1ヶ月程前からだろうか、気圧の影響を受けるようになってきた。これが自覚の始まりなのか、症状の始まりなのかは自分でも定かではないのだが、とにかくかつての自分に戻りたくて仕方がない。妙に頭が重たくて、ぼんやりとした眠気に覆われている時に『頭痛ーる』を見ると、全ての答えがそこにある。一度横になると2時間近く寝てしまうし、朝起きれない日は大体低気圧が悪さをしている。もしこれまでの僕がこの重篤な症状に無自覚なまま日々を過ごしてきたのであれば、その鈍重さには呆れつつも、ブルドーザーみたいな豪快さは羨ましく思うな。
およそ2ヶ月ぶりの日記更新。皆に話したいことがあったのでね。
日々のこと、2020年7月13日。気圧と天気と解像度。
先日、天気のことを仕事にしている友人と話す機会があって、その面白さを強く感じた。
今年の梅雨などは、東京ではジメジメと不安定な天気が続いているばかりで、大量の雨が降っているという印象は薄い。ところが九州や中部ではとんでもない量の雨が降っていて、未曾有の大災害だとも言われている。もう少し世界を見れば、コロナの影でサバクトビバッタが大量発生していて、世界の食糧危機だというから恐ろしい。
思えば僕の知っている天気や気候って、僕自身が肌で感じたものでしかない。そういう意味では、僕は実際に1年以上暮らしたことのある、東京・横浜・ニューヨーク・モスクワくらいの天気についてしか知らないのだよな。
例えばモスクワ。冬の気温はマイナス25℃と聞いても驚く人は少ないだろうけど、夏の気温は35℃を超える日もあることを知っている人は少なかろう。これがニュースで「モスクワで猛暑日」なんて報道がされたなら、人々は異常気象だと感じるのかもしれない。
東京の夏は湿気がとんでもない、神奈川方面に多摩川を超えると一気に気温が下がる、苗場の天気は変わりやすい、マンハッタンはビル風が強いから気温以上に体感温度が低い、冬のモスクワは本当に晴れない etc…それは確かに僕らの中では当たり前でも、そうでない人にとっては驚くべき現象だとするならば、僕らは天気予報や世界のニュースに過剰に振り回されている気もするし、それ以上に美しく奇跡のような天気の数々を見逃しているかもしれないとも思ったのだ。

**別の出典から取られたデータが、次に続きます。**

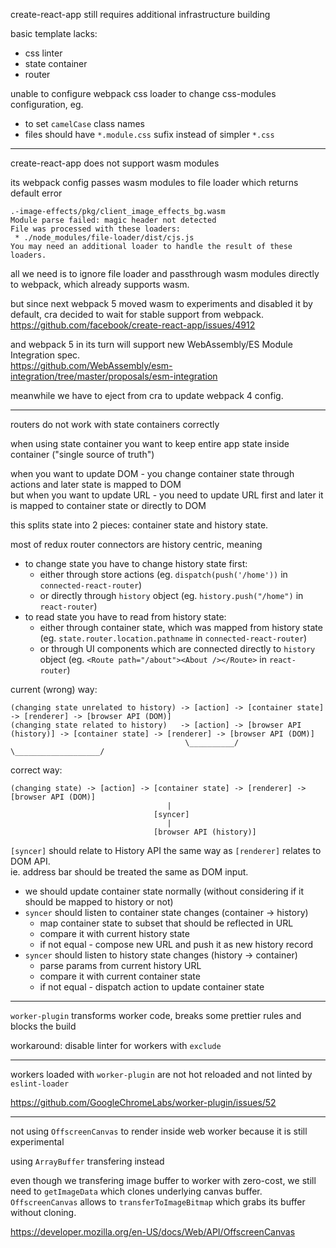 create-react-app still requires additional infrastructure building

basic template lacks:
- css linter
- state container
- router

unable to configure webpack css loader to change css-modules configuration, eg.
- to set `camelCase` class names
- files should have `*.module.css` sufix instead of simpler `*.css`

---

create-react-app does not support wasm modules

its webpack config passes wasm modules to file loader which returns default error  
```
.-image-effects/pkg/client_image_effects_bg.wasm
Module parse failed: magic header not detected
File was processed with these loaders:
 * ./node_modules/file-loader/dist/cjs.js
You may need an additional loader to handle the result of these loaders.
```

all we need is to ignore file loader and passthrough wasm modules directly to
webpack, which already supports wasm.

but since next webpack 5 moved wasm to experiments and disabled it by default,
cra decided to wait for stable support from webpack.  
https://github.com/facebook/create-react-app/issues/4912

and webpack 5 in its turn will support new WebAssembly/ES Module Integration spec.  
https://github.com/WebAssembly/esm-integration/tree/master/proposals/esm-integration

meanwhile we have to eject from cra to update webpack 4 config.

---

routers do not work with state containers correctly

when using state container you want to keep entire app state inside container ("single source of truth")

when you want to update DOM - you change container state through actions and later state is mapped to DOM  
but when you want to update URL - you need to update URL first and later it is mapped to container state or directly to DOM

this splits state into 2 pieces: container state and history state.  

most of redux router connectors are history centric, meaning
- to change state you have to change history state first:
  - either through store actions (eg. `dispatch(push('/home'))` in `connected-react-router`)  
  - or directly through `history` object (eg. `history.push("/home")` in `react-router`)
- to read state you have to read from history state:
  - either through container state, which was mapped from history state (eg. `state.router.location.pathname` in `connected-react-router`)
  - or through UI components which are connected directly to `history` object (eg. `<Route path="/about"><About /></Route>` in `react-router`)

current (wrong) way:  
```
(changing state unrelated to history) -> [action] -> [container state] -> [renderer] -> [browser API (DOM)]  
(changing state related to history)   -> [action] -> [browser API (history)] -> [container state] -> [renderer] -> [browser API (DOM)]  
                                       \__________/                           \___________________/
```

correct way:  
```
(changing state) -> [action] -> [container state] -> [renderer] -> [browser API (DOM)]
                                   |
                                [syncer]
                                   |
                                [browser API (history)]
```

`[syncer]` should relate to History API the same way as `[renderer]` relates to DOM API.  
ie. address bar should be treated the same as DOM input.  

- we should update container state normally (without considering if it should be mapped to history or not)
- `syncer` should listen to container state changes (container -> history)
  - map container state to subset that should be reflected in URL
  - compare it with current history state
  - if not equal - compose new URL and push it as new history record
- `syncer` should listen to history state changes (history -> container)
  - parse params from current history URL
  - compare it with current container state
  - if not equal - dispatch action to update container state

---

`worker-plugin` transforms worker code, breaks some prettier rules and blocks
the build

workaround: disable linter for workers with `exclude`

---

workers loaded with `worker-plugin` are not hot reloaded and not linted by 
`eslint-loader`

https://github.com/GoogleChromeLabs/worker-plugin/issues/52

---

not using `OffscreenCanvas` to render inside web worker because it is still experimental

using `ArrayBuffer` transfering instead

even though we transfering image buffer to worker with zero-cost, we still need
to `getImageData` which clones underlying canvas buffer.  
`OffscreenCanvas` allows to `transferToImageBitmap` which grabs its buffer
without cloning.

https://developer.mozilla.org/en-US/docs/Web/API/OffscreenCanvas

去年、富士山に登った。下山が人生でもトップレベルの劣悪な体験だったこともあり、二度と登るまいと心に決めているのだけれども、山頂からの景色はいまだによく覚えている。
どうですか、天気の子みたいでしょ?(心の中の粗品「さいてーい!表現者としてれいてーん!」)
これには流石の僕も心を打たれ、なるほど山に登る人はこの景色を見たくて登るのかと納得したものだ。
そして件の友人に山頂からの写真を見せたら、景色よりも先に、湖の上に浮かぶ雲の形を見ていたく喜んでいる。曰く、湖の暖かい空気と山から降りてくる冷たい空気がぶつかってできる雲の理想的な形なのだとか。それを聞いた瞬間、僕は自身の無知が故にこれまでの27年間、こういった景色の数々を見逃してきたことに気が付いた。
ベランダからの景色、季節遅れの雪の日、旅行先で吹く風の異質さ。その中に隠れていた面白さの一つ一つを掬い上げられていたならと思わずにいられない。気候からはその土地の服装や食事が見えてくるだろうし、音楽や漫画の中に描かれた情景の特別さにも気が付けるかも知れない。天気や雲の形を理解して日々を楽しむ人はごく僅かだろうが、それに目が届くことは、僕にとってはすごく豊かなことだと思うのだ。
僕らが暮らすこの世界への解像度を上げると、きっと世界は今よりもっと美しく楽しいのだろうな。